Spotify successfully profiles with far more generic data. Creating betting profiles of players is doable using historical actions, even post GDPR. Bettorlogic receive anonymised data from clients and the history creates a profile – it tells us what they like to bet on from the sport, propensity and how far in advance of an event. This can go further in tracking how people react when doing well or conversely when on a losing run, are they or likely to be a problem gambler and if so, how best to deal with that situation.
A bettor’s homepage can take on a new identity that reflects my interests and even without data, a way to redesign the page to reflect my interests. This can be as simple or detailed as I want, choose the sports and how I want bets displayed, set notifications so I know when events I’m interested in are about to start or be notified of changes in match situations. It could go further if the bettor wished to place auto bets on a particular match situation and a price.
Betting is a social experience too and being able to share opinions, successes and ill luck should be an important feature. Again, Spotify is very good at letting me interact with friends by sharing playlists and betting can do the same especially if a customer has been profiled and therefore can be matched to like-minded bettors. I’m so embedded in Spotify that it would take something monumental to make me switch to Apple Music, sportsbooks should surely do the same because currently we are actively encouraged to switch operators.
SBC: Do you worry that betting recommendation engines are perhaps intrusive to the end user? How should this delicate engagement be handled?
AD: The sheer volumes of data that betting companies have at their disposal means they can create an extremely accurate picture of customers. Successful operators will use this to tailor the offering to enhance the individual experience by only showing relevant and useful suggestions. If we know a certain bettor only becomes active on Friday as they look to the weekend, then the communication should reflect that and not on a Monday morning.
Tracking is key to monitoring what changes are working and what isn’t. Delivering an intuitive and flexible offering avoids the issue of being too intrusive and you are responding to user habits. Giving bettors the power to shape their experience is the vital ingredient.
SBC: At a product level, the benefits of effective ‘recommendation engines’ are quite clear. However, how do these engines help further operational functions such as marketing, customer services, etc…
AD: Marketing and customer services should mirror the intuitive personalisation model to deliver what bettors are interested in. Understanding what markets a bettor likes, does well on and when they tend to place a bet means you can be more pertinent with notifications. Spotify will let me know when my favourite artist is playing a live gig, so why not the same with tickets for a football or cricket match.

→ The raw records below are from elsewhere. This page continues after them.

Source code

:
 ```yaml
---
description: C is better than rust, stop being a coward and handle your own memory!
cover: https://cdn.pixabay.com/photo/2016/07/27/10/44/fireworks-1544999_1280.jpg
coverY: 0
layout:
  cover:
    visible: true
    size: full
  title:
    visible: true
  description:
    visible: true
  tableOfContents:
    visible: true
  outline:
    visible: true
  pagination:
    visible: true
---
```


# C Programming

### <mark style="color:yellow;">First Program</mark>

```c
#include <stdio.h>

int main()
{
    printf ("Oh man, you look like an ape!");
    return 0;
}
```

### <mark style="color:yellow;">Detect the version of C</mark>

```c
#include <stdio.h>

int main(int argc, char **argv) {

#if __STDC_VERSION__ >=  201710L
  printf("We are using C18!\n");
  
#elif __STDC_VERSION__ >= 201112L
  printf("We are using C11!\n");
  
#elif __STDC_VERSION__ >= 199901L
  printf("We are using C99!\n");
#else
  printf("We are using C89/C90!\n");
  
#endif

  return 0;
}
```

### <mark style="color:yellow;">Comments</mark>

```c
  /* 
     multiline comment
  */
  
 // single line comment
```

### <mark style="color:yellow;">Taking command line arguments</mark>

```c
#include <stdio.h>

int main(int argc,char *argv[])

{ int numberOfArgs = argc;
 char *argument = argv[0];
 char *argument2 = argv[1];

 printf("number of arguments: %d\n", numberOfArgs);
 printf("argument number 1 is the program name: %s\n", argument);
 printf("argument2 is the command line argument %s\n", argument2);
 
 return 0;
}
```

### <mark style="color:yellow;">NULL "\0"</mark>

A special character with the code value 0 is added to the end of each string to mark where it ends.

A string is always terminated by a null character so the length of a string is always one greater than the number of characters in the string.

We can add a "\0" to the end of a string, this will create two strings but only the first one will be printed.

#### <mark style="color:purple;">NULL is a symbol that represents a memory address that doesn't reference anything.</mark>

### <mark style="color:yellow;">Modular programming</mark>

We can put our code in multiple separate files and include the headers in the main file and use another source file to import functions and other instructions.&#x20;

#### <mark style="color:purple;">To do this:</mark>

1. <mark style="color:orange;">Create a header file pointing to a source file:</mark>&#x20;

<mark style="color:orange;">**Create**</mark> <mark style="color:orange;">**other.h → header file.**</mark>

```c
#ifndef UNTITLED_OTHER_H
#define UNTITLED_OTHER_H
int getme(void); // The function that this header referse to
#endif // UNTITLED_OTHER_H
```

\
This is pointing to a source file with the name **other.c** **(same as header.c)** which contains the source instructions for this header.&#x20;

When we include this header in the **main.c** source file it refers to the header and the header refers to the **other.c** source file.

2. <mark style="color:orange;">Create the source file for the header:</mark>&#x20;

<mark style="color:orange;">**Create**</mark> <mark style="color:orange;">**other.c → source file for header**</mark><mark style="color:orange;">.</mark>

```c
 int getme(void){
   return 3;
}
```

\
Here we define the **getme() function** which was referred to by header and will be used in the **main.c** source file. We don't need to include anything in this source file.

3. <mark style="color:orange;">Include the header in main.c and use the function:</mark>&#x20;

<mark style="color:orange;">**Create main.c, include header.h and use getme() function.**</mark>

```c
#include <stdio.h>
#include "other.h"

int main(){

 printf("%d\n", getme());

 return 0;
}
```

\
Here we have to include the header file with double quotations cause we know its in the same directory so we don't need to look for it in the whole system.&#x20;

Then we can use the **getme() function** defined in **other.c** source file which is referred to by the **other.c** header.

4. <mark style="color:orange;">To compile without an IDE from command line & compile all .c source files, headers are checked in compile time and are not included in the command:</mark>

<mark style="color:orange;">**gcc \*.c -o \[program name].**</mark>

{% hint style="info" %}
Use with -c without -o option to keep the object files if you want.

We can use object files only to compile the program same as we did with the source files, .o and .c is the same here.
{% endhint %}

This is also the case with customer service when monitoring behaviour, whether it be handling issues or working with bettors who may be displaying early signs of problem gambling. Operators are better placed to encourage responsible betting.
Aggregated data is also useful for discovering the expectations of new customers which is crucial for a sportsbook when typical acquisition costs mean they need to recoup that expense. Bettorlogic data revealed that if a customer didn’t have a winner in their first 5 bets, the chance of a sixth bet dropped to 19% compared to 46% for those who did – these went onto place 10 bets, 65% of those had 20 bets and 30% would reach 110 bets.
All aspects revolve around delivering a personal experience at each touch point and developing a genuine customer relationship. Operators who invest in this strategy will build a brand people relate with and put themselves in the best position to succeed as a business.